[[ DATA SUPPLIED, beginning ]]
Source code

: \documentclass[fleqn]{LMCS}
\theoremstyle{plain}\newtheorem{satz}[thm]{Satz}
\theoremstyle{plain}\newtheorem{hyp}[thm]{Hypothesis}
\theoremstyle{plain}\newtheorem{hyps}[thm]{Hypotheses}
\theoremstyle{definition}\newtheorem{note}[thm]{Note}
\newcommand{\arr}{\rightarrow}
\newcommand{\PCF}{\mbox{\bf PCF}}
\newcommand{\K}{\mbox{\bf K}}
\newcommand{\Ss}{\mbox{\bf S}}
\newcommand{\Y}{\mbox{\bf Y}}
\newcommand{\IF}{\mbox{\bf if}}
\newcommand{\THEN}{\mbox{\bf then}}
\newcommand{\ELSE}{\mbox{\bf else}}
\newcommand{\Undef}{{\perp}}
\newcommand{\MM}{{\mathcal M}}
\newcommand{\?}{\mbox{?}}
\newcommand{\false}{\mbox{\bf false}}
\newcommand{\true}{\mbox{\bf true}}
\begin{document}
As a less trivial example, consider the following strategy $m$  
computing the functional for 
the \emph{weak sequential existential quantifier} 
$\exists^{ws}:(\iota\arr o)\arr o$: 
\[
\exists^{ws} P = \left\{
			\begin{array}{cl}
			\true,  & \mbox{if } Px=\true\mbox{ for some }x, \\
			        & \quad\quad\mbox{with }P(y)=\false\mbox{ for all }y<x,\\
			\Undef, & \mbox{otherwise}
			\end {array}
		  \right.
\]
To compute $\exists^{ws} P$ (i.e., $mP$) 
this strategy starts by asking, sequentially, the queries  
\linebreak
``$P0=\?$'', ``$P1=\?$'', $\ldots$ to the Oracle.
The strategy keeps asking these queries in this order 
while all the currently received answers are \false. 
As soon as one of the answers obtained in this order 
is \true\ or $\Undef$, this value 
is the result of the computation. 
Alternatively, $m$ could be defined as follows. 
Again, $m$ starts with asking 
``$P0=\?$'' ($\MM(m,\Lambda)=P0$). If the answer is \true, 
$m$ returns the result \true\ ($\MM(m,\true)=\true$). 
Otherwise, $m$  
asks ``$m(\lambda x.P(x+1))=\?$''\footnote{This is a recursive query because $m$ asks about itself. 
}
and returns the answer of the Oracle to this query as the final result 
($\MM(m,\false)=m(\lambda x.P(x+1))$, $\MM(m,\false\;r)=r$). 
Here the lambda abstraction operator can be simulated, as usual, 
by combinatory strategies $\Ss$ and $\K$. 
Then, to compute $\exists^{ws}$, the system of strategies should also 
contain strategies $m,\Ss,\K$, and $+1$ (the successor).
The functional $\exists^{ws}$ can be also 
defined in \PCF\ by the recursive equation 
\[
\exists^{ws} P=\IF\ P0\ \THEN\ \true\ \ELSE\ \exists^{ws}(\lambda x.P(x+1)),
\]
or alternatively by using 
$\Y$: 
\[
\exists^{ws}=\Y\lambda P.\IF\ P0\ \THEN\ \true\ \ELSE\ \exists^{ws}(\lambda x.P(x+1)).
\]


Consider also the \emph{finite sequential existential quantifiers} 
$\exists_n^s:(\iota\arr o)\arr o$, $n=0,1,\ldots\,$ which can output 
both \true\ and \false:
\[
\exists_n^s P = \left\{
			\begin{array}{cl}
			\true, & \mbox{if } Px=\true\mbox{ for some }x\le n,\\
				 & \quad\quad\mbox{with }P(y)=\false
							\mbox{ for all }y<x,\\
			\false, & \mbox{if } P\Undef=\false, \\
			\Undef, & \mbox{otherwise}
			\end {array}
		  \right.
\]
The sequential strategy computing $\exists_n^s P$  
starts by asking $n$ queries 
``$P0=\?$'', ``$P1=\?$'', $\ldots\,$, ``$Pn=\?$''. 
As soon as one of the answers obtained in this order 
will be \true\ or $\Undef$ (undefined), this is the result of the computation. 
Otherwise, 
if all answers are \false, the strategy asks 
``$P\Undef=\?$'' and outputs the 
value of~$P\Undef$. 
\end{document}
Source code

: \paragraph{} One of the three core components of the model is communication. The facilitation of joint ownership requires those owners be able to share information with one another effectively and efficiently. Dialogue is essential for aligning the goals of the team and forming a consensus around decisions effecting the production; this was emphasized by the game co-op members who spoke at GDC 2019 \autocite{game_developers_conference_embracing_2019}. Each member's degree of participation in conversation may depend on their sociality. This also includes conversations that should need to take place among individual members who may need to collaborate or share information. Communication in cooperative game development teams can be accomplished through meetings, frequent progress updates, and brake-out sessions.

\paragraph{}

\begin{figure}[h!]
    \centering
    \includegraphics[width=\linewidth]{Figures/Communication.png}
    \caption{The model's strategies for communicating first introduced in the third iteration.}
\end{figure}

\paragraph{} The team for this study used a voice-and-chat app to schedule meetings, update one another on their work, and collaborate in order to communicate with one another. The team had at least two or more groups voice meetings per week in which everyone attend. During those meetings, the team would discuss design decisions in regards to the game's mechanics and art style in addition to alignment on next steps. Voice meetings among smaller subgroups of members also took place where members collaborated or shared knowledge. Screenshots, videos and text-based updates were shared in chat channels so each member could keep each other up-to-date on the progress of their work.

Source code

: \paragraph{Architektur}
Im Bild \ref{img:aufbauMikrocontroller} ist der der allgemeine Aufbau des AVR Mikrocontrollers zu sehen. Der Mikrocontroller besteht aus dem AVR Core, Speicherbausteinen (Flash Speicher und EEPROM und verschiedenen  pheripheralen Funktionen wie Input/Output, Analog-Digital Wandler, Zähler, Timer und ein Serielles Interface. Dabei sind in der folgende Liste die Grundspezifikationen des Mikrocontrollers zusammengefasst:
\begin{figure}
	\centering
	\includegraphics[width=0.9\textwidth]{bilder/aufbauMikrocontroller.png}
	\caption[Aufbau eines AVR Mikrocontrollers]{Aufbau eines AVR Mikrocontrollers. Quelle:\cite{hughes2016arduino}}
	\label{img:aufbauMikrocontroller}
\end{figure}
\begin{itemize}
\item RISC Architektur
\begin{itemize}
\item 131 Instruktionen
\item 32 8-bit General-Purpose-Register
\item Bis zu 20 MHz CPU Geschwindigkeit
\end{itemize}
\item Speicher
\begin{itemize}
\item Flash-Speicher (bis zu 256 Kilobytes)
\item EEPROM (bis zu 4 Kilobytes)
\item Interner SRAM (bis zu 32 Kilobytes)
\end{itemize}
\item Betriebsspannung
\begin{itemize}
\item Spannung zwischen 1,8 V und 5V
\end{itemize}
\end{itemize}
[[ DATA SUPPLIED, end ]]
EXERCISE OBJECTIVE ▸
Show the lines of the data that hold the word "answers".

YOUR RESPONSE ▸
while all the currently received answers are \false. 
As soon as one of the answers obtained in this order 
As soon as one of the answers obtained in this order 
if all answers are \false, the strategy asks 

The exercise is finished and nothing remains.